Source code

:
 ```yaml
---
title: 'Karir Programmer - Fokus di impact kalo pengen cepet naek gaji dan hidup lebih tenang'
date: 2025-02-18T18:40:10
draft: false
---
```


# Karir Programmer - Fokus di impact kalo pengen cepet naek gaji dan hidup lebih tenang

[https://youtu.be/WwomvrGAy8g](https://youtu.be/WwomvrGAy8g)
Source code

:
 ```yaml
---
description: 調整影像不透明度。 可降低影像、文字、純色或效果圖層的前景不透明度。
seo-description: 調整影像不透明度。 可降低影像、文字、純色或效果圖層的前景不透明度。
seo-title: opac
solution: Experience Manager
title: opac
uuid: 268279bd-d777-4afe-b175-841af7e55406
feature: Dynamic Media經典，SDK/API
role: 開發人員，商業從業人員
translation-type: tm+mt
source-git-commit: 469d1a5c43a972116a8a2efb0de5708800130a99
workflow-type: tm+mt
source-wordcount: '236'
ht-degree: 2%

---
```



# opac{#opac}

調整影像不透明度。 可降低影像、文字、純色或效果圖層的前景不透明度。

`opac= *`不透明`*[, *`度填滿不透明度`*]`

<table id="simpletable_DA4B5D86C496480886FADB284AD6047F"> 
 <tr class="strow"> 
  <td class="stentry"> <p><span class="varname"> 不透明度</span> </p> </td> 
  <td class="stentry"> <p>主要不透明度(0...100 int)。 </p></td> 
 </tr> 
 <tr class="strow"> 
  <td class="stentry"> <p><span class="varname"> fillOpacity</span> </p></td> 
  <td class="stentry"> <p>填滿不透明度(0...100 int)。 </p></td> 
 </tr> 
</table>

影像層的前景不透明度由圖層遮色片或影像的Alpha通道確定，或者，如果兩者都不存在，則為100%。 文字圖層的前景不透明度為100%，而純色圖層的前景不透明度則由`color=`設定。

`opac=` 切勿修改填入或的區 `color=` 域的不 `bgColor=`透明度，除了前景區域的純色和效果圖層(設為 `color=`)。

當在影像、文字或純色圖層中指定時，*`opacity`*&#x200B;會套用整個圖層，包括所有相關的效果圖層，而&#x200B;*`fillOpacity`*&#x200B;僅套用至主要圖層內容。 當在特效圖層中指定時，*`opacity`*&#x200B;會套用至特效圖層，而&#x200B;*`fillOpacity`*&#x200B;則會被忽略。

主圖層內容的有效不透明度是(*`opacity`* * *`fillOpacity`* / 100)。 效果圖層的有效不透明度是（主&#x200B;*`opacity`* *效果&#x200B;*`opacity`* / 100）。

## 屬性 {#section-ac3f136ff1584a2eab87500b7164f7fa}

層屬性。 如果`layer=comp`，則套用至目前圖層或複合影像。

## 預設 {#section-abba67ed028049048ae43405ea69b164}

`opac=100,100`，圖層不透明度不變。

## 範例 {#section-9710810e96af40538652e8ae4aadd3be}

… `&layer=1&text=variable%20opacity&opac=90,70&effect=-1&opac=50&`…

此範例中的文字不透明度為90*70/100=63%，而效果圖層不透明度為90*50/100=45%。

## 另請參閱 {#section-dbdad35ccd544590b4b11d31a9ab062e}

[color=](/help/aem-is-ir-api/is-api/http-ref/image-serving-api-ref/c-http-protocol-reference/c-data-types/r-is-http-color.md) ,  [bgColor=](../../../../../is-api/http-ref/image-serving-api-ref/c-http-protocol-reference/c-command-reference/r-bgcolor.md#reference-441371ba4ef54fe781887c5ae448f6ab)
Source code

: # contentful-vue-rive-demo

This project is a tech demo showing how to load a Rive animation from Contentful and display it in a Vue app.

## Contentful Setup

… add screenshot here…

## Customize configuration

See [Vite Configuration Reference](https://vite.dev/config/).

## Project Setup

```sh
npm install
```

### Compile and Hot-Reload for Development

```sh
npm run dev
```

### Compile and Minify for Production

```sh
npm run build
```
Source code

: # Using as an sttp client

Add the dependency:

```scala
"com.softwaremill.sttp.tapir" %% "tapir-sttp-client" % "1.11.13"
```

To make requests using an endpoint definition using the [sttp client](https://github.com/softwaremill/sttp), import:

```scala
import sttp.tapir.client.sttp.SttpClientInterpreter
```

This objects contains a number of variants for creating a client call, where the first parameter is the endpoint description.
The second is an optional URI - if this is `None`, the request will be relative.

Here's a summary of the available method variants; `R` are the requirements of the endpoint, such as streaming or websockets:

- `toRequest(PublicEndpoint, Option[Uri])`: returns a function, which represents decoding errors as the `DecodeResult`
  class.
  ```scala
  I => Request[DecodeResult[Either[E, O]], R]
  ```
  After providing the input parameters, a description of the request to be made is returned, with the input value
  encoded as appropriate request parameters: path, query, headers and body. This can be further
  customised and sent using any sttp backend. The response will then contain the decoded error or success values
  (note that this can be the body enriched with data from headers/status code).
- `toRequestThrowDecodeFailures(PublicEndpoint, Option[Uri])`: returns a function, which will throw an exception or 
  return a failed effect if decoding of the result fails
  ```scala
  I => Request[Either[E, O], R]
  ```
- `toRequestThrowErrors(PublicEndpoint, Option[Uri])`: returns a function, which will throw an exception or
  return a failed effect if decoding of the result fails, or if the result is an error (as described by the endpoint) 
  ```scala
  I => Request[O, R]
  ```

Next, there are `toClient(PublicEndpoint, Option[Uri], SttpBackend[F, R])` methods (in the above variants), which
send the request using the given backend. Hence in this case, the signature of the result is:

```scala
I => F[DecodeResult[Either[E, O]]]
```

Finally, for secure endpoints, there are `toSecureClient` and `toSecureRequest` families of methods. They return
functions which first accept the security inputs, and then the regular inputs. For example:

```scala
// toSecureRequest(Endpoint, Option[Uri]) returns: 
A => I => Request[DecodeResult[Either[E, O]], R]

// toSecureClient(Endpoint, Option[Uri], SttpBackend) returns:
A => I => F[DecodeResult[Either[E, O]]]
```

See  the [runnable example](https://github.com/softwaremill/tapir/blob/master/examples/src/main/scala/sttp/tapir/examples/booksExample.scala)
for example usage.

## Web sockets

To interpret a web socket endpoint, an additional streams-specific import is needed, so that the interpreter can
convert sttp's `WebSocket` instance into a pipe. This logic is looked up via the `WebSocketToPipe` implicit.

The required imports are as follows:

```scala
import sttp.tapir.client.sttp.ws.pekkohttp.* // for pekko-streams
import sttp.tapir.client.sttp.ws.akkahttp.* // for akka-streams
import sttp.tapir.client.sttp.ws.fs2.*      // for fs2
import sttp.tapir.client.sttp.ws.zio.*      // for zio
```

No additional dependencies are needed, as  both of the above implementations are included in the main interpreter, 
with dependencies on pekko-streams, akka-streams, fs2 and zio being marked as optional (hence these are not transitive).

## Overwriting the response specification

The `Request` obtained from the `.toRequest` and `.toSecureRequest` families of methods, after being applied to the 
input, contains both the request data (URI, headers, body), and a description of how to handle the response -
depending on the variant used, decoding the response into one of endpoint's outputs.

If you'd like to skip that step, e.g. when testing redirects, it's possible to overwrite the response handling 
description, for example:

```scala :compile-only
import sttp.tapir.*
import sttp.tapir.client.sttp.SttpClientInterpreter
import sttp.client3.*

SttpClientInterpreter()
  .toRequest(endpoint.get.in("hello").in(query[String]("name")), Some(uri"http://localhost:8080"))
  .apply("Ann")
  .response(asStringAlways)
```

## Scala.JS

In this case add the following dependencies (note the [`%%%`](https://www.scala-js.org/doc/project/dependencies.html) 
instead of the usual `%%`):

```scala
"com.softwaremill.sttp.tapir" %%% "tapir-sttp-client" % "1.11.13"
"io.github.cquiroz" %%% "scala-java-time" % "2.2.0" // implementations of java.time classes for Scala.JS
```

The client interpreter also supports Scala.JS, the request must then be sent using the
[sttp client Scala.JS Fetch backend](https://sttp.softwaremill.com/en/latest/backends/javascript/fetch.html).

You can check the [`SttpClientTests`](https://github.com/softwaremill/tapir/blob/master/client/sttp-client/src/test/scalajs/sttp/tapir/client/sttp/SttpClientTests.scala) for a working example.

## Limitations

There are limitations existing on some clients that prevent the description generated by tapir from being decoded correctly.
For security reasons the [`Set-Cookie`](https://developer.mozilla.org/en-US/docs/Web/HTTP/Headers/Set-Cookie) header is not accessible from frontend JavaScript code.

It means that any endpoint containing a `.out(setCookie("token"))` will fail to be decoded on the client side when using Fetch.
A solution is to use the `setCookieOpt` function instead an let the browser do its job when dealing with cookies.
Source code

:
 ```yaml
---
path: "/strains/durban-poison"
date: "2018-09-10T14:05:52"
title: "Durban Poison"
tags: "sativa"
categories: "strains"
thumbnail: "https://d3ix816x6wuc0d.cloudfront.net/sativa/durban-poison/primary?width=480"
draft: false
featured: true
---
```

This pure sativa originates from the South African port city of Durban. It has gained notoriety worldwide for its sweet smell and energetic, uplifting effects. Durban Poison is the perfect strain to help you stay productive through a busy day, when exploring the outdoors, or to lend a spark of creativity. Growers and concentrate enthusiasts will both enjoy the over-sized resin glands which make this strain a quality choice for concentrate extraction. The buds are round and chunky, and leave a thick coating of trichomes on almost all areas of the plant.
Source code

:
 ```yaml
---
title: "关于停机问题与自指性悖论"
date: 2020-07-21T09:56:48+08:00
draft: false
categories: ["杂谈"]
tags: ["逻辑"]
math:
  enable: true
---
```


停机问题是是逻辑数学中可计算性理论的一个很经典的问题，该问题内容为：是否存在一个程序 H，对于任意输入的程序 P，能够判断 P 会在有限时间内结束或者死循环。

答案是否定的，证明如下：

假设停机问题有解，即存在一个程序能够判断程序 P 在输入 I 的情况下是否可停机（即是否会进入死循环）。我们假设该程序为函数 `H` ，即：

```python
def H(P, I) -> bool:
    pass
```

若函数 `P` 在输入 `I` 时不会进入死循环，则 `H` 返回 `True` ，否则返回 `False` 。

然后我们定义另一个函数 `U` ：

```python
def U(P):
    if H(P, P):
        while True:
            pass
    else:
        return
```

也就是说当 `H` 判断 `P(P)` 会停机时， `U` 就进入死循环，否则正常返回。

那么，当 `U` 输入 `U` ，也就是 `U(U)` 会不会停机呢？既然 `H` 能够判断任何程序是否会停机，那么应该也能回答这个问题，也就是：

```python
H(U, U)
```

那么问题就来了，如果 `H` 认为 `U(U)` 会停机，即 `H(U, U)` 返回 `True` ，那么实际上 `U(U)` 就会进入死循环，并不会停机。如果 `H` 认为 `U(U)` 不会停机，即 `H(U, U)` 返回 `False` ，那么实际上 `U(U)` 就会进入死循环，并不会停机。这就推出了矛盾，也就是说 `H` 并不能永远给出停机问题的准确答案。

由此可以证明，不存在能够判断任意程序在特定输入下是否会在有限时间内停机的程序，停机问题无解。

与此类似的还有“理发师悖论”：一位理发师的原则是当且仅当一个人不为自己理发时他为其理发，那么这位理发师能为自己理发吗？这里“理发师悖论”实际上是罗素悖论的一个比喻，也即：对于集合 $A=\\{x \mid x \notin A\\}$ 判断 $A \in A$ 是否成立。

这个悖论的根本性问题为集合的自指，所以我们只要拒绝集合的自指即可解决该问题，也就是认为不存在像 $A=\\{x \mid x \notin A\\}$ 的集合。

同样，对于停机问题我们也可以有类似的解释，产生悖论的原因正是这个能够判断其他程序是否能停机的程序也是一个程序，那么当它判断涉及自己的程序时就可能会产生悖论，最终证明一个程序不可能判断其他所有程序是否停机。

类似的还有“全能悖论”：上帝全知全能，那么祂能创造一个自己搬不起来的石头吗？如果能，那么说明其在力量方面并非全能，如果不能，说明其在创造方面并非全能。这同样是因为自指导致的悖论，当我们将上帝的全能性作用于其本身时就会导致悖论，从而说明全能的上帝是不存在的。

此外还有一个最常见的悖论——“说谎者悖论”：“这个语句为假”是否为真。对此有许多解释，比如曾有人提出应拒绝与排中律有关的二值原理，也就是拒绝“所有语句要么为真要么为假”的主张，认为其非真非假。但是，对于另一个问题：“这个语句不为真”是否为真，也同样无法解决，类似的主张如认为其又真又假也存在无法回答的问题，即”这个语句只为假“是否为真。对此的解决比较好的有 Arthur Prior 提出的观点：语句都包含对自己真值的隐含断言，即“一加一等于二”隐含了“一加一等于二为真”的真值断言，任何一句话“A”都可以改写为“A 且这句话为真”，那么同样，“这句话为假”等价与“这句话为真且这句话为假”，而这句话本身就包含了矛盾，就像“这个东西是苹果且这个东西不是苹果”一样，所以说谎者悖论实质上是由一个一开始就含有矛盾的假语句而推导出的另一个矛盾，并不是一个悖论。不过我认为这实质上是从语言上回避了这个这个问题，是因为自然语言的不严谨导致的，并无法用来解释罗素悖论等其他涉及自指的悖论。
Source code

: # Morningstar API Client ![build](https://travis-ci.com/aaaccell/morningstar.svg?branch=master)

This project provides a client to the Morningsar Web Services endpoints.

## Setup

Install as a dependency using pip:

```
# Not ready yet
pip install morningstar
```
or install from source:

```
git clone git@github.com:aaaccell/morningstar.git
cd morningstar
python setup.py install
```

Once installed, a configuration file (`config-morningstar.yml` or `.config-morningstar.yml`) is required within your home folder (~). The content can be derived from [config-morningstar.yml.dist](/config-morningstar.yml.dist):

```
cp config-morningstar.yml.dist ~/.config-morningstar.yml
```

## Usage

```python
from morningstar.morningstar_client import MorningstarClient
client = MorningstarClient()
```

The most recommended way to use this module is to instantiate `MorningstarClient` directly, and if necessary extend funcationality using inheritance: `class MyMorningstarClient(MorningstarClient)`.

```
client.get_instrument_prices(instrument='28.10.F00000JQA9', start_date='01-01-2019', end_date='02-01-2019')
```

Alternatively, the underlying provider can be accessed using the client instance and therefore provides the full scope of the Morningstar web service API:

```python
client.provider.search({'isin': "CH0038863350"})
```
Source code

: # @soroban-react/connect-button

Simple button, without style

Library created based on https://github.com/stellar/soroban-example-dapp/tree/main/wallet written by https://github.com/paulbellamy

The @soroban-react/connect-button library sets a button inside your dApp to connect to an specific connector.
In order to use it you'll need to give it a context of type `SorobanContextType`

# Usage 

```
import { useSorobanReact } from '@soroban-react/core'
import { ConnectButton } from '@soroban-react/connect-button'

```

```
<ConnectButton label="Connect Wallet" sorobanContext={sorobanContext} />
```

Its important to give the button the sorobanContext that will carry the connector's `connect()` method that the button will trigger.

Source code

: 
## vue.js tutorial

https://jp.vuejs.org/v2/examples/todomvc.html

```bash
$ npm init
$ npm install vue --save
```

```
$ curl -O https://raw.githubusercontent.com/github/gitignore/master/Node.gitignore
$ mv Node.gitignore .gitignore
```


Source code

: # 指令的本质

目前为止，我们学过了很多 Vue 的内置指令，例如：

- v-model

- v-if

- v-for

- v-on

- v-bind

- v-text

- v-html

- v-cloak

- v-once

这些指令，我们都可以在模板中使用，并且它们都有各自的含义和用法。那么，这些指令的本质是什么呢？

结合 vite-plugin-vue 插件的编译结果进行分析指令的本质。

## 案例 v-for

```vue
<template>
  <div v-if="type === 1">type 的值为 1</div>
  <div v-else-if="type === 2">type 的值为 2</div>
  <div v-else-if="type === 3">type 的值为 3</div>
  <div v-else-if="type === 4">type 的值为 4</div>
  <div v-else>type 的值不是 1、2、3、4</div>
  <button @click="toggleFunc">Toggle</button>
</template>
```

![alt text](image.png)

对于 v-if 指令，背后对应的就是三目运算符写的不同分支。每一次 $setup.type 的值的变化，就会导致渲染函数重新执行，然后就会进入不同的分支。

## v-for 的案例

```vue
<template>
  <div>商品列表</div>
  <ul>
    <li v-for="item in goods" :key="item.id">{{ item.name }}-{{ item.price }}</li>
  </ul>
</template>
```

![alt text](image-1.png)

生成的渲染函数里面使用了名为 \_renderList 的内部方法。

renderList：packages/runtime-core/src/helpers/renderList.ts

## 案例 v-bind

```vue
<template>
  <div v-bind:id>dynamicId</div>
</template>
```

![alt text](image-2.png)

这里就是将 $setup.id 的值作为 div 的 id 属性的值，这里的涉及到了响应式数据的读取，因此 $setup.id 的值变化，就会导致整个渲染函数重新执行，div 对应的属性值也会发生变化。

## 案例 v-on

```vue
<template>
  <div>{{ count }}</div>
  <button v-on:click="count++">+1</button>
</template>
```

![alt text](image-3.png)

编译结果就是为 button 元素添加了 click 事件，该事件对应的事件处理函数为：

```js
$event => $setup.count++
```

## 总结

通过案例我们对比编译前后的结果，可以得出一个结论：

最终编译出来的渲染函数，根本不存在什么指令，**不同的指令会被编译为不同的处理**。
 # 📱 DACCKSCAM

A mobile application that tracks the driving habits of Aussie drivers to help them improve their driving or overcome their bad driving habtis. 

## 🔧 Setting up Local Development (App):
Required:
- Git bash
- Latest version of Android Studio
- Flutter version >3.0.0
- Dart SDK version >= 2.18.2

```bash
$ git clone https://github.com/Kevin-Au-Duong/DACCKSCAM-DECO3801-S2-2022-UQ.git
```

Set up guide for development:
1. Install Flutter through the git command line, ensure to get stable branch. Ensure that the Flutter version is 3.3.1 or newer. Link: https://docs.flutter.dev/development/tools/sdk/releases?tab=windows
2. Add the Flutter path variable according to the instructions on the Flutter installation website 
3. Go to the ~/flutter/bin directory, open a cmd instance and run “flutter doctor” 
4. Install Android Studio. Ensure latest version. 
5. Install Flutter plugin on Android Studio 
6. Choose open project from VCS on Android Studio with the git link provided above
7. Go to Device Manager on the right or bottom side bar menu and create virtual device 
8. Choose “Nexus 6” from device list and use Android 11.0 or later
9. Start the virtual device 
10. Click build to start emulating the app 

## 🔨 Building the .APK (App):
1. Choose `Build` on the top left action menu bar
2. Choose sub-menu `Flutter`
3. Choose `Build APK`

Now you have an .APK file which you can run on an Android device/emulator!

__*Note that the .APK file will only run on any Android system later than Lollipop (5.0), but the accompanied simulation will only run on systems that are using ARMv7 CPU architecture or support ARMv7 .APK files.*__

The task » Lines of the material in which the word "body" occurs are to be copied out.

Expected output »
  encoded as appropriate request parameters: path, query, headers and body. This can be further
  (note that this can be the body enriched with data from headers/status code).
input, contains both the request data (URI, headers, body), and a description of how to handle the response -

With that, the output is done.